Das Gericht hob die Entscheidung Moskauer Behörden auf, die sich geweigert hatten die Scientology Kirche Moskau als Religionsgemeinschaft einzutragen.

Die Scientology Kirche Moskau war im Jahre 1994 gegründet worden und hatte als Religions-gemeinschaft Rechtsfähigkeit erlangt. Aufgrund einer Gesetzesänderung im Jahre 1997 durch das sog. Religionsgesetz verloren alle Religionsgemeinschaften ihre Rechtsfähigkeit, die noch keine 15 Jahre bestanden hatten. Alle diese Religionsgemeinschaften mussten sich erneut eintragen lassen. Der Antrag der Moskauer Scientology Kirche wurde durch diverse willkürliche Schikanen und Rechtsauslegungen der Stadt Moskau über einen Zeitraum von 7 Jahren verzögert, behindert und insgesamt 11mal abgelehnt. Nach Ausschöpfung des Rechtswegs in Russland erhob die Kirche am 24.4.2002 Klage vor dem Europäischen Gerichtshof für Menschenrechte in Strassburg wegen Verletzung ihrer Rechte auf Religions- und Bekenntnisfreiheit nach Art. 9 EMRK und auf Vereinigungsfreiheit nach Art. 11 EMRK.
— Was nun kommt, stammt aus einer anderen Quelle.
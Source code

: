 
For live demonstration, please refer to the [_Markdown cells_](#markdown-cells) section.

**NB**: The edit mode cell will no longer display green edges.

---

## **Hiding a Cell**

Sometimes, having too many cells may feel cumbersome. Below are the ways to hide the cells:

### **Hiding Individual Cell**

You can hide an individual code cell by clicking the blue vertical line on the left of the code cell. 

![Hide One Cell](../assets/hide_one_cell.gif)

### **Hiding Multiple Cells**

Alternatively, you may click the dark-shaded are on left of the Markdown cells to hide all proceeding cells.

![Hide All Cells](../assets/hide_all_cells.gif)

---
Der Europäische Gerichtshof für Menschenrechte nahm die Menschenrechtsbeschwerde am 28. Okt. 2004 als zulässig zur Entscheidung an (Beachte: Im Jahre 2006 wurden 55.510 Beschwerden abgelehnt und nur 253 Beschwerden, also 0.004 % aller eingegangenen Beschwerden, vom Gericht als zulässig angenommen). Nach Anhörung der umfangreichen Argumente beider Seiten, verurteilte der Europäische Gerichtshof für Menschenrechte die Praxis der russischen Behörden einstimmig als rechtswidrige Verletzung der Rechte der Scientology Kirche auf Religionsfreiheit und Vereinigungsfreiheit (Ziffer 98. des Urteils).
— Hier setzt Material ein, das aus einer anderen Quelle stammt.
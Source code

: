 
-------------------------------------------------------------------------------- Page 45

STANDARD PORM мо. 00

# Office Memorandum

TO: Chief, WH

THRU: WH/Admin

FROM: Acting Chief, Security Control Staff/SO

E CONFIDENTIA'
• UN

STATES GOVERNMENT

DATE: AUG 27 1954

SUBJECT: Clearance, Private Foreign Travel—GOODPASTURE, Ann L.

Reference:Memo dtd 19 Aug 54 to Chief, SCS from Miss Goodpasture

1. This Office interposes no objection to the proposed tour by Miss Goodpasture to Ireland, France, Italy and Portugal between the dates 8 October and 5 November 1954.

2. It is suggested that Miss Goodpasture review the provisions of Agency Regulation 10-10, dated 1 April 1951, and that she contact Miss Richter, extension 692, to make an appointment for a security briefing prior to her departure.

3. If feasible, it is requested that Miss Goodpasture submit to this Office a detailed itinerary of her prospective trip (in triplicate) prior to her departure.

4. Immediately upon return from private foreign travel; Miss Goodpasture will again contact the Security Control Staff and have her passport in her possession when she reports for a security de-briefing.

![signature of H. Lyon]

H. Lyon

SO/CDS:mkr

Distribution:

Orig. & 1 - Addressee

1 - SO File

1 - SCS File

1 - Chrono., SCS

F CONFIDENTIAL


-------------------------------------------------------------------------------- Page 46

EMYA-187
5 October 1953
Das Gericht wies in seinem 18-seitigen Urteil u.a. auf folgendes hin: „Das Recht von Anhängern eines Glaubens auf Religionsfreiheit, was das Recht umfasst, den eigenen Glauben gemeinsam mit anderen auszuüben, umfasst die Erwartung der Glaubensanhänger, dass sie sich ohne willkürliche Intervention des Staates frei vereinigen dürfen. In der Tat ist die unabhängige Existenz religiöser Gemeinschaften für den Pluralismus in einer demokratischen Gesellschaft unabkömmlich. Dies stellt daher ein innerstes Anliegen des Schutzes dar, den Artikel 9 [Religionsfreiheit] gewährt. Die Pflicht des Staates zur Neutralität und Unparteilichkeit … ist mit jeglicher staatlichen Befugnis unvereinbar, die Rechtmäßigkeit von religiösen Überzeugungen zu bewerten.“ (Ziffer 72. des Urteils)
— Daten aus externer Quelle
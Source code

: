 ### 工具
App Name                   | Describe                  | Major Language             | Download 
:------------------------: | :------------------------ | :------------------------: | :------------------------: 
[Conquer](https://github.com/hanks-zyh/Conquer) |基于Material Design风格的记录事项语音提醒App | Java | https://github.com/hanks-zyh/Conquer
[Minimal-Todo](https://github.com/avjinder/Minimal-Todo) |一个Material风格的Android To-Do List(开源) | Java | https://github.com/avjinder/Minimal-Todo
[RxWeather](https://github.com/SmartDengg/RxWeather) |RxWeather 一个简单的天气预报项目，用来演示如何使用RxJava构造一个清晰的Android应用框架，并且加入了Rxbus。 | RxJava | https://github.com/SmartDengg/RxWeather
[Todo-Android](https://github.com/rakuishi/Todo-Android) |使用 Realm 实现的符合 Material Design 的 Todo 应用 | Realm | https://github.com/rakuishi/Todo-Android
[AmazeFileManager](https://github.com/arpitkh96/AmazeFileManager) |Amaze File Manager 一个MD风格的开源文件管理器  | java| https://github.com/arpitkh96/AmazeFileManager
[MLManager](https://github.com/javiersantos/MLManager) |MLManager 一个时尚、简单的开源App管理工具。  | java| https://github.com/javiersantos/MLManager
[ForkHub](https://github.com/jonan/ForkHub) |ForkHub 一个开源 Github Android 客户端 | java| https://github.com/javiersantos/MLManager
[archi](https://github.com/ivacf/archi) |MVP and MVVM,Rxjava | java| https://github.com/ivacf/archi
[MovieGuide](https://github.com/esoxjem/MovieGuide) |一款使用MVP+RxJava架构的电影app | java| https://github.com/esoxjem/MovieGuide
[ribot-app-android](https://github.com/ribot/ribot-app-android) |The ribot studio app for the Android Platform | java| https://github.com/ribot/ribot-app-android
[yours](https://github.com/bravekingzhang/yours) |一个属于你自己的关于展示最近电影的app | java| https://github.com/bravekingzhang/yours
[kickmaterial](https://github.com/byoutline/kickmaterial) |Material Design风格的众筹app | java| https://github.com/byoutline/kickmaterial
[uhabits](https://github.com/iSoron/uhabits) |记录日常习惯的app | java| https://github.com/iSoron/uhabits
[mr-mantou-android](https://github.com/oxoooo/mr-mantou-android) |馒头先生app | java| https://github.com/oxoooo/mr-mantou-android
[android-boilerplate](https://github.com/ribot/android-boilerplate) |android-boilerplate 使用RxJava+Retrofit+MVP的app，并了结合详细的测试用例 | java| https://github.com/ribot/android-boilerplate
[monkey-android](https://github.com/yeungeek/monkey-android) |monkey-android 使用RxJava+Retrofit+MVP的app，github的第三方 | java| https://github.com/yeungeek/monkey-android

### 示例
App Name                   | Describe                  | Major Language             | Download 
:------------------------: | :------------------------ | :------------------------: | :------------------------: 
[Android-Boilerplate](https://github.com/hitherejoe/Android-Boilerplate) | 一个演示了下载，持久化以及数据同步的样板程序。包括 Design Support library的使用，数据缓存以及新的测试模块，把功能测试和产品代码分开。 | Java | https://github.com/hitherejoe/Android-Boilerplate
Mit diesem Grundsatzurteil des Europäischen Gerichtshofs für Menschenrechte kippte das Gericht die Weigerung der russischen Behörden, die Scientology Kirche als religiöse Vereinigung erneut einzutragen und verpflichtete den russischen Staat, die Wiedereintragung der Scientology Kirche als religiöse Vereinigung unter Beachtung der Vorgaben des Gerichts nach russischem Recht durchzuführen. Gleichzeitig wurde der russische Staat verurteilt, der Scientology Kirche Moskau immateriellen Schadensersatz in Höhe von 10.000 EURO plus Auslagenersatz von 15.000 EURO zu zahlen.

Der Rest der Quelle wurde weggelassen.